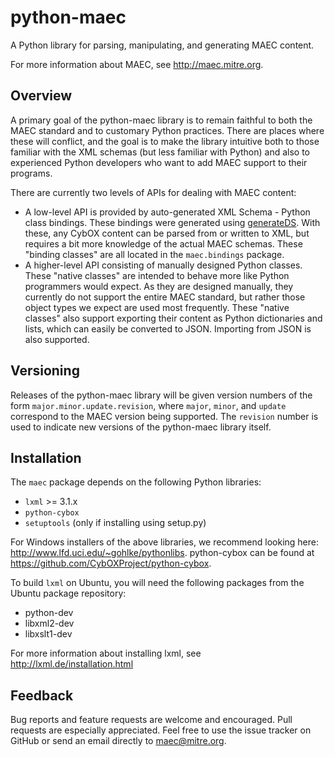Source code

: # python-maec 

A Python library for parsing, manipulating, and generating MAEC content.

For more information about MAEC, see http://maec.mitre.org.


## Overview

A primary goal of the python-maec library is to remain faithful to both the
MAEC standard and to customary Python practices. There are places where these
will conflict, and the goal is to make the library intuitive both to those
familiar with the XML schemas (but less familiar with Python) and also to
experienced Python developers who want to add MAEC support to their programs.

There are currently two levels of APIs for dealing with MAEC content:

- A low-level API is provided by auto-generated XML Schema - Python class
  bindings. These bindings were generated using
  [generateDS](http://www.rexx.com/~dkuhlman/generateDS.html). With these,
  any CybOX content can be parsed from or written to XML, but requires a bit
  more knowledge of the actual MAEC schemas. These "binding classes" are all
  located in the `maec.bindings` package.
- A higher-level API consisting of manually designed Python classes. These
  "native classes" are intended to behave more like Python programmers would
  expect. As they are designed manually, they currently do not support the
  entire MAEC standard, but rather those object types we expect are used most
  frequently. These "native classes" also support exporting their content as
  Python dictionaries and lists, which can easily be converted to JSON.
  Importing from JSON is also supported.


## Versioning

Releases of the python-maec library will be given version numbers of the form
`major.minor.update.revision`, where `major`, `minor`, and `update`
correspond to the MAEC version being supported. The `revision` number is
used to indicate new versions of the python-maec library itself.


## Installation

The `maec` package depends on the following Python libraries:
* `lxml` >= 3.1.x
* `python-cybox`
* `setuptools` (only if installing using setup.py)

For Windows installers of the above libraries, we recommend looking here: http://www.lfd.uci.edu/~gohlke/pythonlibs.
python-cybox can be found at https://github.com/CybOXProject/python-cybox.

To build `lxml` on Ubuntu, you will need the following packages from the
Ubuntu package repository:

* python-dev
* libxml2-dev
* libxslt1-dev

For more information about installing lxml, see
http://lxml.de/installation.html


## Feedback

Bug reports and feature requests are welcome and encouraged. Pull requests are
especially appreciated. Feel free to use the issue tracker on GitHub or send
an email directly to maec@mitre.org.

* * *

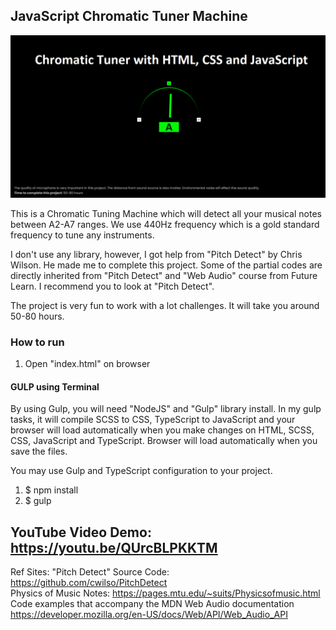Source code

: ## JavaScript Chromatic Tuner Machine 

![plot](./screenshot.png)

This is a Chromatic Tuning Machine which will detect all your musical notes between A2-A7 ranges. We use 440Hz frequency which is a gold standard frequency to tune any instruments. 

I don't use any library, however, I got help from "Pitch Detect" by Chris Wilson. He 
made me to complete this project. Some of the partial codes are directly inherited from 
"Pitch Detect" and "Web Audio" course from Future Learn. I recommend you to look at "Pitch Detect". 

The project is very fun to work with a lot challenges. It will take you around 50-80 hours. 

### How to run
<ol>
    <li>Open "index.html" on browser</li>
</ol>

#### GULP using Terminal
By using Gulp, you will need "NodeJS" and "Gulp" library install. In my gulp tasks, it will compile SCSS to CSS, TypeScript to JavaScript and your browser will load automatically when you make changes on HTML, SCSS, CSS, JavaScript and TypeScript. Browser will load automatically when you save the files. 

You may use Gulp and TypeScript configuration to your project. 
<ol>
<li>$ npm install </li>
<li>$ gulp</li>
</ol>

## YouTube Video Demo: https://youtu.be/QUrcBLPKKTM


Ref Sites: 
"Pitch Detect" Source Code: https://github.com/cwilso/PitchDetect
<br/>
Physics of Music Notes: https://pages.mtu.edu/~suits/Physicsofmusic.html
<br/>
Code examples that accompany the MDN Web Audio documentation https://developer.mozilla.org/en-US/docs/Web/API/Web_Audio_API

---

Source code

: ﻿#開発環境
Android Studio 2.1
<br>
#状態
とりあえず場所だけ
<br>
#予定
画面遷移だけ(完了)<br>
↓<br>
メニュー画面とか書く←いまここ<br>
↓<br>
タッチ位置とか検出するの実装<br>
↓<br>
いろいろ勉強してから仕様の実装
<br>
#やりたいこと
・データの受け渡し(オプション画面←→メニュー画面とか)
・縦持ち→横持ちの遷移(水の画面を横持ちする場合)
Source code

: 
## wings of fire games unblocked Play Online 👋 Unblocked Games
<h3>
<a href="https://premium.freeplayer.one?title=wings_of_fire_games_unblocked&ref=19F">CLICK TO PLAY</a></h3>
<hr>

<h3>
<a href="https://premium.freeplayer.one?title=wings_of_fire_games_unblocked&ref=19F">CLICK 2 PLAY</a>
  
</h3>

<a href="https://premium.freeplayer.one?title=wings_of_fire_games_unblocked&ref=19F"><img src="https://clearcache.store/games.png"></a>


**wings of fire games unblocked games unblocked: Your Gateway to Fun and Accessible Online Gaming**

> DIRECTIONS FOR THIS TASK
The answer must consist of every line from the data that holds the string "Online".

> THE COMPLETED TASK
## wings of fire games unblocked Play Online 👋 Unblocked Games
**wings of fire games unblocked games unblocked: Your Gateway to Fun and Accessible Online Gaming**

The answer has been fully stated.